Arnaud Lallement a conçu un menu qui est son inspiration du moment : petit pois et lard confit / asperges vertes de R. Blanc, truffe noire en purée, vin jaune / homard bleu, ail violet, cébette rouge / turbot breton, bulots, pois gourmands / pigeonneau en tourte, épinard et tomate / fraise-citron, croquant acidulé, glace fraise.
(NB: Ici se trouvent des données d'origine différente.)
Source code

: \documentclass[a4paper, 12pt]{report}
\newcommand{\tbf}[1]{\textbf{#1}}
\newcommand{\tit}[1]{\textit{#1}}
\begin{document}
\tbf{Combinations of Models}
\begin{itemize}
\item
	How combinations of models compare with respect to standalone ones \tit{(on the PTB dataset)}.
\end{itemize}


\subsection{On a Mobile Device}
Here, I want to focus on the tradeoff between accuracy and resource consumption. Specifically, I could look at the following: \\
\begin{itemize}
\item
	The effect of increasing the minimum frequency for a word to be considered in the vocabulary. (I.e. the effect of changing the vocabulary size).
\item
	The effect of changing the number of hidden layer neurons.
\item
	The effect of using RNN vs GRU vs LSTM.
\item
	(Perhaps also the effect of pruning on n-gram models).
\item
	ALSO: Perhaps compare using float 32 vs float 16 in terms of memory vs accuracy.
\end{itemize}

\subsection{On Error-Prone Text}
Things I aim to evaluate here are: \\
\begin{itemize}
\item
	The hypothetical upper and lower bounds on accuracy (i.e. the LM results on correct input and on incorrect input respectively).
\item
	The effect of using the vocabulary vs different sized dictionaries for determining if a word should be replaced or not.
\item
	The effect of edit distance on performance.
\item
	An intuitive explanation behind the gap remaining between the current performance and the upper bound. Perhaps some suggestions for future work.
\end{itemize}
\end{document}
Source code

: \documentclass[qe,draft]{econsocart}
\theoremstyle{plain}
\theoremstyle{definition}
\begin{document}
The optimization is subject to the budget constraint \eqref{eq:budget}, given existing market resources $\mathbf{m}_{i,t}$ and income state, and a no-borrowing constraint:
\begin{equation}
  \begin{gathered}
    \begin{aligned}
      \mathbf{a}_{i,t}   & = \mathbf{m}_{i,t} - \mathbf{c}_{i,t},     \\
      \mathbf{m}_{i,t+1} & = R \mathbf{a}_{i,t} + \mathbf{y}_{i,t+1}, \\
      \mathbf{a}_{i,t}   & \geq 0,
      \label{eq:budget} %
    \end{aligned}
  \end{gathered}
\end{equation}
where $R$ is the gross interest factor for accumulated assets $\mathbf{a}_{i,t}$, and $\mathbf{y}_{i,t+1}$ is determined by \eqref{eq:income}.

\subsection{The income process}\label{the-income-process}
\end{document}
Le petit pois est d’une rare densité et le lard confit met en valeur de façon spectaculaire le champagne. C’est saisissant et confirme bien l’aptitude à la gastronomie de ce champagne. La purée de truffe jongle aussi avec le Krug. La cuisson du turbot est exemplaire, et la crème de bulots est tout simplement renversante de profondeur, trouvant un écho déterminant avec le Krug. Comme cela se produit dans les repas à un seul vin, il est un moment où le palais se lasse un peu et c’est le cas sur le pigeonneau très goûteux pour lequel l’envie d’un rouge très lourd est pesante sur la langue. Le champagne revient en force sur le dessert.
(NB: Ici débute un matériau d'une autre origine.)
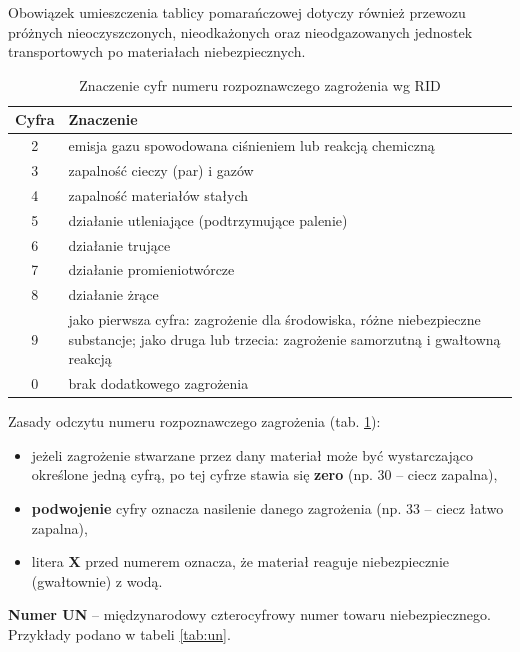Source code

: Obowiązek umieszczenia tablicy pomarańczowej dotyczy również przewozu próżnych nieoczyszczonych, nieodkażonych oraz nieodgazowanych jednostek transportowych po materiałach niebezpiecznych.

\begin{table}
	\caption{Znaczenie cyfr numeru rozpoznawczego zagrożenia wg RID}
	\label{tab:hin}
	\begin{tabular}{|c|m{}|}
		\hline
		Cyfra & Znaczenie \\ \hline
		2 & emisja gazu spowodowana ciśnieniem lub reakcją chemiczną \\ \hline
		3 & zapalność cieczy (par) i gazów \\ \hline
		4 & zapalność materiałów stałych \\ \hline
		5 & działanie utleniające (podtrzymujące palenie) \\ \hline
		6 & działanie trujące \\ \hline
		7 & działanie promieniotwórcze \\ \hline
		8 & działanie żrące \\ \hline
		9 & jako pierwsza cyfra: zagrożenie dla środowiska, różne niebezpieczne substancje; jako druga lub trzecia: zagrożenie samorzutną i gwałtowną reakcją \\ \hline
		0 & brak dodatkowego zagrożenia \\ \hline
	\end{tabular}
\end{table}

Zasady odczytu numeru rozpoznawczego zagrożenia (tab. \ref{tab:hin}):
\begin{itemize}
	\item jeżeli zagrożenie stwarzane przez dany materiał może być wystarczająco określone jedną cyfrą, po tej cyfrze stawia się \textbf{zero} (np. 30 – ciecz zapalna),
	\item \textbf{podwojenie} cyfry oznacza nasilenie danego zagrożenia (np. 33 – ciecz łatwo zapalna),
	\item litera \textbf{X} przed numerem oznacza, że materiał reaguje niebezpiecznie (gwałtownie) z wodą.
\end{itemize}

\textbf{Numer UN} – międzynarodowy czterocyfrowy numer towaru niebezpiecznego. Przykłady podano w tabeli \ref{tab:un}.

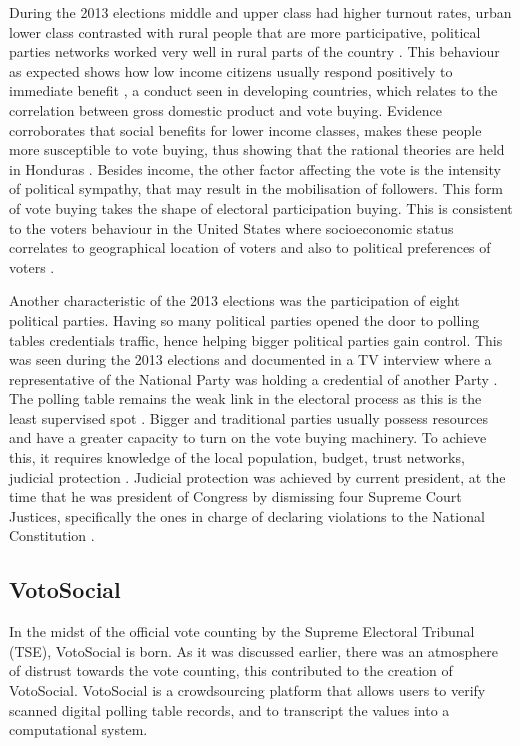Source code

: \documentclass[letterpaper,10pt]{article}
\begin{document}
During the 2013 elections middle and upper class had higher turnout rates, urban lower class contrasted with rural people that are more participative, political parties networks worked very well in rural parts of the country \citep{romero2014}. This behaviour as expected shows how low income citizens usually respond positively to immediate benefit \citep{kit2000}, a conduct seen in developing countries, which relates to the correlation between gross domestic product and vote buying. Evidence corroborates that social benefits for lower income classes, makes these people more susceptible to vote buying, thus showing that the rational theories are held in Honduras \citep{gonza2014}. Besides income, the other factor affecting the vote is the intensity of political sympathy, that may result in the mobilisation of followers. This form of vote buying takes the shape of electoral participation buying. This is consistent to the voters behaviour in the United States where socioeconomic status correlates to geographical location of voters and also to political preferences of voters \citep{osborn2010}.

Another characteristic of the 2013 elections was the participation of eight political parties. Having so many political parties opened the door to polling tables credentials traffic, hence helping bigger political parties gain control. This was seen during the 2013 elections and documented in a TV interview where a representative of the National Party was holding a credential of another Party \citep{vidap}. The polling table remains the weak link in the electoral process as this is the least supervised spot \citep{romero2014}. Bigger and traditional parties usually possess resources and have a greater capacity to turn on the vote buying machinery. To achieve this, it requires knowledge of the local population, budget, trust networks, judicial protection \citep{gonza2014}. Judicial protection was achieved by current president, at the time that he was president of Congress by dismissing four Supreme Court Justices, specifically the ones in charge of declaring violations to the National Constitution \citep{csj2012}.

\subsection{VotoSocial}

In the midst of the official vote counting by the Supreme Electoral Tribunal (TSE), VotoSocial is born. As it was discussed earlier, there was an atmosphere of distrust towards the vote counting, this contributed to the creation of VotoSocial. VotoSocial is a crowdsourcing platform that allows users to verify scanned digital polling table records, and to transcript the values into a computational system. 
\end{document}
Nous avons vu tout au long du repas le talent de ce Krug, flexible sans jamais aliéner sa personnalité. Quelques années de cave de plus lui conviendraient car la Grande Cuvée vieillit merveilleusement bien. Olivier est venu nous rejoindre et nous avons longuement bavardé avec le chef. Arnaud est solidement installé sur le niveau de deux étoiles, avec une mise en valeur du produit qui est d’une belle maturité. A son jeune âge, tout pourra le conduire à la troisième étoile car le cadre est d’un confort idéal, sa vision des produits, avec une lisibilité rassurante, et son talent des cuissons et des dosages lui promettent le plus grand des parcours. Tout naturellement nous avons évoqué la possibilité de faire un de mes dîners de vieux vins chez lui. Cette perspective m’enchante.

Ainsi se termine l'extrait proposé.